## [Activity]
List every line below containing "remove".

---- Task input

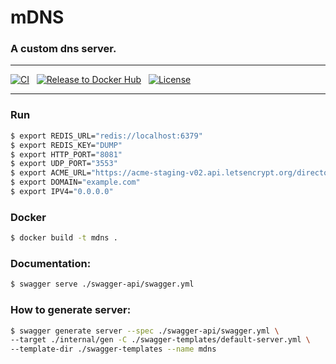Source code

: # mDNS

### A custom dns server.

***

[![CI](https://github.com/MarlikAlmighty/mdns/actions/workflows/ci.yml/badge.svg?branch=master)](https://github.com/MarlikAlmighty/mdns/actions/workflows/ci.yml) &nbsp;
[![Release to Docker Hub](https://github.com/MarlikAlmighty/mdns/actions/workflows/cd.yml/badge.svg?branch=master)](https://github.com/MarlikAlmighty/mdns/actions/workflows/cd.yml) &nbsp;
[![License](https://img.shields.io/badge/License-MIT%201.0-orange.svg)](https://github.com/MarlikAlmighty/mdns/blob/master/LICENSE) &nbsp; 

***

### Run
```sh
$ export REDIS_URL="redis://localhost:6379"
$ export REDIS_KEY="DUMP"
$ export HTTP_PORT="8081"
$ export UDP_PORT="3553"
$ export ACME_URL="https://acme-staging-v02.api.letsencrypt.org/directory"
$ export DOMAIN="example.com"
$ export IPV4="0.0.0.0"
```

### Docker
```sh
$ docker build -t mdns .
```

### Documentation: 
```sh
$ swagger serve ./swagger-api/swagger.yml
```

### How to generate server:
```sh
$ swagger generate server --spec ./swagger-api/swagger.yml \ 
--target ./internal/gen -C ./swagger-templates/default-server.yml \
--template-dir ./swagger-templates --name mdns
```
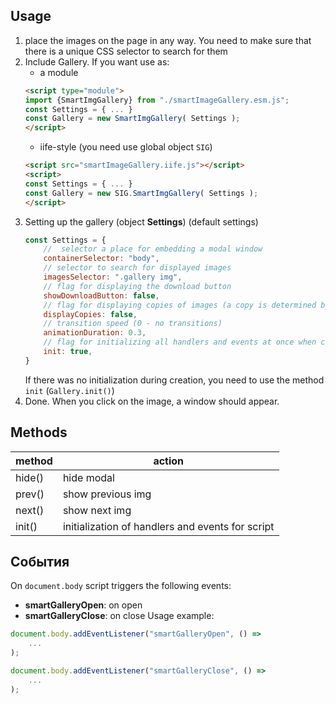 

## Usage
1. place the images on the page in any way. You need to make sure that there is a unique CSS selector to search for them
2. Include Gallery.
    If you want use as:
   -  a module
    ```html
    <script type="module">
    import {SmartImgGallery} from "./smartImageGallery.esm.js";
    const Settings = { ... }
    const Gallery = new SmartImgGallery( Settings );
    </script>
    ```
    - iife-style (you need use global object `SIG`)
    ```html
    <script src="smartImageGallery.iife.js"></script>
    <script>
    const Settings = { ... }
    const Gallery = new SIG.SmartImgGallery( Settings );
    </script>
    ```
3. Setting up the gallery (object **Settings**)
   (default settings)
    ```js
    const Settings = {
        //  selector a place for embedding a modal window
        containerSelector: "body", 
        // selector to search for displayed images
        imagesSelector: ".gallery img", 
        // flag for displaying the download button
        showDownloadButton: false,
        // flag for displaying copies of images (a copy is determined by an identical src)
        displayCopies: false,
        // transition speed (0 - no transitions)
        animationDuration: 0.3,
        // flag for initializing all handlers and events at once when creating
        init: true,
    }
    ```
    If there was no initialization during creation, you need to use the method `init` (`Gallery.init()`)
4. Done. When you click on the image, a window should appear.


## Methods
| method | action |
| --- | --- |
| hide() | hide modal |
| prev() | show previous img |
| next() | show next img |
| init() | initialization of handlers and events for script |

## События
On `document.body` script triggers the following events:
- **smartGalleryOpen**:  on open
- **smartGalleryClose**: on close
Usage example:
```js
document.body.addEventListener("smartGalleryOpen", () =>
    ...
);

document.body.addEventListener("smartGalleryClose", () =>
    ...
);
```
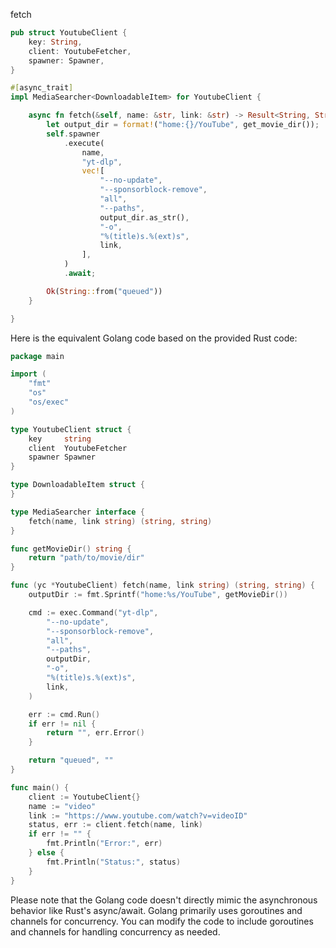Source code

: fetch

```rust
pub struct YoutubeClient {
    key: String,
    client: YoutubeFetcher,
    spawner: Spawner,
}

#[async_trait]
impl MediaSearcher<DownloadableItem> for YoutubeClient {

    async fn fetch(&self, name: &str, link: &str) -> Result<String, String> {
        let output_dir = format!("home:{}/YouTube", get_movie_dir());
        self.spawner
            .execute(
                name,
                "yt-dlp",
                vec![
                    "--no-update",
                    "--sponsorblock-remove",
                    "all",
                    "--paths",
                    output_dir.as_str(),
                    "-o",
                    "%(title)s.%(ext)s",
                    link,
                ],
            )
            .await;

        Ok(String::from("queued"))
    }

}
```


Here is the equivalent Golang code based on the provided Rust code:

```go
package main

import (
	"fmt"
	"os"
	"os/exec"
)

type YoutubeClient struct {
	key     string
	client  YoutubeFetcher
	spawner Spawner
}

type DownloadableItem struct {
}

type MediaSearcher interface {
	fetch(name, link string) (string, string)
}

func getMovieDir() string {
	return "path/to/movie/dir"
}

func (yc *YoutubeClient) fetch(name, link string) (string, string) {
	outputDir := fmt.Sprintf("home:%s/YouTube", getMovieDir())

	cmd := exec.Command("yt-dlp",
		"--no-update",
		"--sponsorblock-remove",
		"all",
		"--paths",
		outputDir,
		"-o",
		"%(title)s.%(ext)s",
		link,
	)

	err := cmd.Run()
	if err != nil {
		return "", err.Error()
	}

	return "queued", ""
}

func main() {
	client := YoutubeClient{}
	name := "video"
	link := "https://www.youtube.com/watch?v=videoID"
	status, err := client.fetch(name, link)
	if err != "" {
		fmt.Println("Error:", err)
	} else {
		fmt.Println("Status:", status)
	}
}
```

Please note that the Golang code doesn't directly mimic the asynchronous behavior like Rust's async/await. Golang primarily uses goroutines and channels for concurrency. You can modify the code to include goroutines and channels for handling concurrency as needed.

--------

## [Response]
                    "--sponsorblock-remove",
		"--sponsorblock-remove",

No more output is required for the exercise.